Dale Figgo, leader of the Strokers for liberty, is one of the funniest creations in Hiaasen's entire catalogue. When I saw the name of his white supremacist group, I thought strokers must mean something different in American slang. But it doesn't. Figgo was kicked out of the Proud Boys for a feces related incident on January 6 and formed his group as a competitor.
Hysterically, the Proud Boys genuinely have rules preventing their members from pleasuring their own members. In Figgo's group, his soldiers can play with their privates all they want, he even provides them with sex toys he steals from his day job.
This book is not what you would call subtle.
What I would call it is brilliantly funny. I'm guessing that the congressman is a very easy to recognise interpretation of a genuine congressman if you know more about US politics than I do, so i am probably missing out on a few jokes, but it doesn't matter. Clure Boyette is one of the most memorable characters in the book. His utter incompetence is rivalled only by Dale Figgo.
Hiaasen's targets in this book are very easy to hit, but he scores bullseyes with every shot. There is a lot of low hanging fruit here that Hiaasen has plucked and served as a gourmet meal. I don't normally find a book entertaining on the basis that it will make a lot of people angry, but this will annoy all the people that deserve to be annoyed.
And that pleases me immensely.
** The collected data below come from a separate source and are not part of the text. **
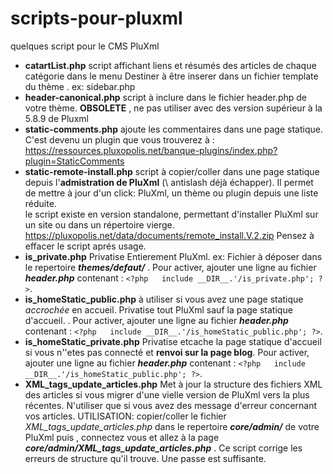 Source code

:# scripts-pour-pluxml
quelques script pour le CMS PluXml

* **catartList.php**  script affichant liens et résumés des articles de chaque catégorie dans le menu  Destiner à être inserer dans un fichier template du thème . ex: sidebar.php
* **header-canonical.php** script à inclure dans le fichier header.php de votre thème. **OBSOLETE** , ne pas utiliser avec des version supérieur à la 5.8.9 de Pluxml
* **static-comments.php** ajoute les commentaires dans une page statique. C'est devenu un plugin que vous trouverez à : https://ressources.pluxopolis.net/banque-plugins/index.php?plugin=StaticComments
* **static-remote-install.php** script à copier/coller dans une page statique depuis l'**admistration de PluXml** (\\ antislash déjà échapper). Il permet de mettre à jour d'un click: PluXml, un thème ou plugin depuis une liste réduite. <br> le script existe en version standalone, permettant d'installer PluXml sur un site ou dans un répertoire vierge. https://pluxopolis.net/data/documents/remote_install.V.2.zip Pensez à effacer le script aprés usage.
* **is_private.php** Privatise Entierement PluXml.  ex:  Fichier à déposer dans le repertoire ***themes/defaut/*** . Pour activer, ajouter une ligne au  fichier ***header.php*** contenant : `<?php   include __DIR__.'/is_private.php'; ?>`.
* **is_homeStatic_public.php** à utiliser si vous avez une page statique *accrochée* en accueil. Privatise tout PluXml sauf la page statique d'accueil.  . Pour activer, ajouter une ligne au  fichier ***header.php*** contenant : `<?php   include __DIR__.'/is_homeStatic_public.php'; ?>`.
* **is_homeStatic_private.php** Privatise etcache la page statique  d'accueil si vous n''etes pas connecté et **renvoi sur la page blog**.  Pour activer, ajouter une ligne au  fichier ***header.php*** contenant : `<?php   include __DIR__.'/is_homeStatic_public.php'; ?>`.
* **XML_tags_update_articles.php** Met à jour la structure des fichiers XML des articles si vous migrer d'une vielle version de PluXml vers la plus récentes. N'utiliser que si vous avez des message d'erreur concernant vos articles. UTILISATION: copier/coller le fichier *XML_tags_update_articles.php* dans le repertoire ***core/admin/*** de votre PluXml puis , connectez vous et allez à la page ***core/admin/XML_tags_update_articles.php*** . Ce script corrige les erreurs de structure qu'il trouve. Une passe est suffisante.
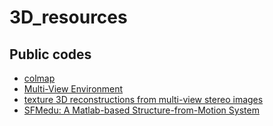 # 3D_resources

## Public codes
- [colmap](https://github.com/colmap/colmap)  
- [Multi-View Environment](https://github.com/simonfuhrmann/mve)  
- [ texture 3D reconstructions from multi-view stereo images](https://github.com/nmoehrle/mvs-texturing)  
- [SFMedu: A Matlab-based Structure-from-Motion System](https://github.com/jianxiongxiao/SFMedu)  



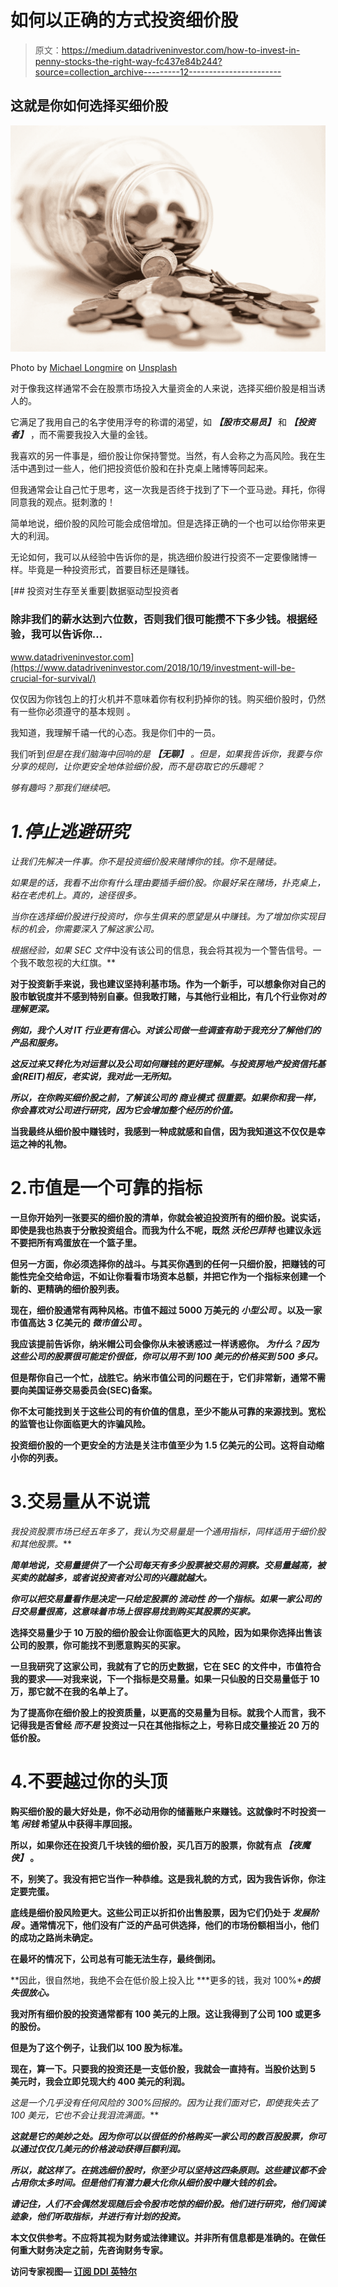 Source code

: # 如何以正确的方式投资细价股

> 原文：<https://medium.datadriveninvestor.com/how-to-invest-in-penny-stocks-the-right-way-fc437e84b244?source=collection_archive---------12----------------------->

## 这就是你如何选择买细价股

![](img/d1ad8c40c912a7b999c7bf970bc939f8.png)

Photo by [Michael Longmire](https://unsplash.com/@f7photo?utm_source=medium&utm_medium=referral) on [Unsplash](https://unsplash.com?utm_source=medium&utm_medium=referral)

对于像我这样通常不会在股票市场投入大量资金的人来说，选择买细价股是相当诱人的。

它满足了我用自己的名字使用浮夸的称谓的渴望，如 ***【股市交易员】*** 和 ***【投资者】*** ，而不需要我投入大量的金钱。

我喜欢的另一件事是，细价股让你保持警觉。当然，有人会称之为高风险。我在生活中遇到过一些人，他们把投资低价股和在扑克桌上赌博等同起来。

但我通常会让自己忙于思考，这一次我是否终于找到了下一个亚马逊。拜托，你得同意我的观点。挺刺激的！

简单地说，细价股的风险可能会成倍增加。但是选择正确的一个也可以给你带来更大的利润。

无论如何，我可以从经验中告诉你的是，挑选细价股进行投资不一定要像赌博一样。毕竟是一种投资形式，首要目标还是赚钱。

[](https://www.datadriveninvestor.com/2018/10/19/investment-will-be-crucial-for-survival/) [## 投资对生存至关重要|数据驱动型投资者

### 除非我们的薪水达到六位数，否则我们很可能攒不下多少钱。根据经验，我可以告诉你…

www.datadriveninvestor.com](https://www.datadriveninvestor.com/2018/10/19/investment-will-be-crucial-for-survival/) 

仅仅因为你钱包上的打火机并不意味着你有权利扔掉你的钱。购买细价股时，仍然有一些你必须遵守的基本规则 。

我知道，我理解千禧一代的心态。我是你们中的一员。

我们听到*但是在我们脑海中回响的是 ***【无聊】*** 。但是，如果我告诉你，我要与你分享的规则，让你更安全地体验细价股，而不是窃取它的乐趣呢？*

*够有趣吗？那我们继续吧。*

# *1.停止逃避研究*

*让我们先解决一件事。你不是投资细价股来赌博你的钱。你不是赌徒。*

*如果是的话，我看不出你有什么理由要插手细价股。你最好呆在赌场，扑克桌上，粘在老虎机上。真的，途径很多。*

*当你在选择细价股进行投资时，你与生俱来的愿望是从中赚钱。为了增加你实现目标的机会，你需要深入了解这家公司。*

*根据经验，如果 SEC 文件*中没有该公司的信息，我会将其视为一个警告信号。一个我不敢忽视的大红旗。**

**对于投资新手来说，我也建议坚持利基市场。作为一个新手，可以想象你对自己的股市敏锐度并不感到特别自豪。但我敢打赌，与其他行业相比，有几个行业你对*的理解更深。***

***例如，我个人对 IT 行业更有信心。对该公司做一些调查有助于我充分了解他们的产品和服务。***

***这反过来又转化为对运营以及公司如何赚钱的更好理解。与投资房地产投资信托基金(REIT)相反，老实说，我对此一无所知。***

***所以，在你购买细价股之前，了解该公司的 ***商业模式*** 很重要。如果你和我一样，你会喜欢对公司进行研究，因为它会增加整个经历的价值。***

**当我最终从细价股中赚钱时，我感到一种成就感和自信，因为我知道这不仅仅是幸运之神的礼物。**

# **2.市值是一个可靠的指标**

**一旦你开始列一张要买的细价股的清单，你就会被迫投资所有的细价股。说实话，即使是我也热衷于分散投资组合。而我为什么不呢，既然 ***沃伦巴菲特*** 也建议永远不要把所有鸡蛋放在一个篮子里。**

**但另一方面，你必须选择你的战斗。与其买你遇到的任何一只细价股，把赚钱的可能性完全交给命运，不如让你看看市场资本总额，并把它作为一个指标来创建一个新的、更精确的细价股列表。**

**现在，细价股通常有两种风格。市值不超过 5000 万美元的 ***小型公司*** 。以及一家市值高达 3 亿美元的 ***微市值公司*** 。**

**我应该提前告诉你，纳米帽公司会像你从未被诱惑过一样诱惑你。 ***为什么？因为这些公司的股票很可能定价很低，你可以用不到 100 美元的价格买到 500 多只。*****

**但是帮你自己一个忙，战胜它。纳米市值公司的问题在于，它们非常新，通常不需要向美国证券交易委员会(SEC)备案。**

**你不太可能找到关于这些公司的有价值的信息，至少不能从可靠的来源找到。宽松的监管也让你面临更大的诈骗风险。**

**投资细价股的一个更安全的方法是关注市值至少为 1.5 亿美元的公司。这将自动缩小你的列表。**

# **3.交易量从不说谎**

**我投资股票市场已经五年多了，我认为交易量是一个通用指标*，同样适用于细价股和其他股票。***

***简单地说，交易量提供了一个公司每天有多少股票被交易的洞察。交易量越高，被买卖的就越多，或者说投资者对公司的兴趣就越大。***

***你可以把交易量看作是决定一只给定股票的 ***流动性*** 的一个指标。如果一家公司的日交易量很高，这意味着市场上很容易找到购买其股票的买家。***

**选择交易量少于 10 万股的细价股会让你面临更大的风险，因为如果你选择出售该公司的股票，你可能找不到愿意购买的买家。**

**一旦我研究了这家公司，我就有了它的历史数据，它在 SEC 的文件中，市值符合我的要求——对我来说，下一个指标是交易量。如果一只仙股的日交易量低于 10 万，那它就不在我的名单上了。**

**为了提高你在细价股上的投资质量，以更高的交易量为目标。就我个人而言，我不记得我是否曾经 ***而不是*** 投资过一只在其他指标之上，号称日成交量接近 20 万的低价股。**

# **4.不要越过你的头顶**

**购买细价股的最大好处是，你不必动用你的储蓄账户来赚钱。这就像时不时投资一笔 ***闲钱*** 希望从中获得丰厚回报。**

**所以，如果你还在投资几千块钱的细价股，买几百万的股票，你就有点 ***【夜魔侠】*** 。**

**不，别笑了。我没有把它当作一种恭维。这是我礼貌的方式，因为我告诉你，你注定要完蛋。**

**底线是细价股风险更大。这些公司正以折扣价出售股票，因为它们仍处于 ***发展阶段*** 。通常情况下，他们没有广泛的产品可供选择，他们的市场份额相当小，他们的成功之路尚未确定。**

**在最坏的情况下，公司总有可能无法生存，最终倒闭。**

**因此，很自然地，我绝不会在低价股上投入比 ***更多的钱，我对 100%******的损失很放心。*****

**我对所有细价股的投资通常都有 100 美元的上限。这让我得到了公司 100 或更多的股份。**

**但是为了这个例子，让我们以 100 股为标准。**

**现在，算一下。只要我的投资还是一支低价股，我就会一直持有。当股价达到 5 美元时，我会立即兑现大约 400 美元的利润。**

**这是一个几乎没有任何风险的 300%回报的*。因为让我们面对它，即使我失去了 100 美元，它也不会让我泪流满面。***

***这就是它的美妙之处。因为你可以以很低的价格购买一家公司的数百股股票，你可以通过仅仅几美元的价格波动获得巨额利润。***

***所以，就这样了。在挑选细价股时，你至少可以坚持这四条原则。这些建议都不会占用你太多时间。但是他们有潜力最大化你从细价股中赚大钱的机会。***

***请记住，人们不会偶然发现随后会令股市吃惊的细价股。他们进行研究，他们阅读迹象，他们听取指标，并进行有计划的投资。***

****本文仅供参考。不应将其视为财务或法律建议。并非所有信息都是准确的。在做任何重大财务决定之前，先咨询财务专家。****

****访问专家视图—** [**订阅 DDI 英特尔**](https://datadriveninvestor.com/ddi-intel)**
It's the gravy on top of a veritable feast of top class comedy writing. Basically, if you take this book personally and feel offended by it, you probably are the intended object of the joke.
This is easily the best thing he's written for a few years. Go out and buy it.
Number 43- Coyotes Vol 2- Lewis & Yarsky
The second volume of this unusual feminist take on the werewolf legend.
I actually found this much more entertaining than volume 1. Packed full of violence rendered in gorgeous artwork, combined with great thoughtful storytelling.
This manages to hammer home its messages without ever feeling preachy about it.
So, thought provoking, beautiful to look at and entertaining, what else do you need from a graphic novel.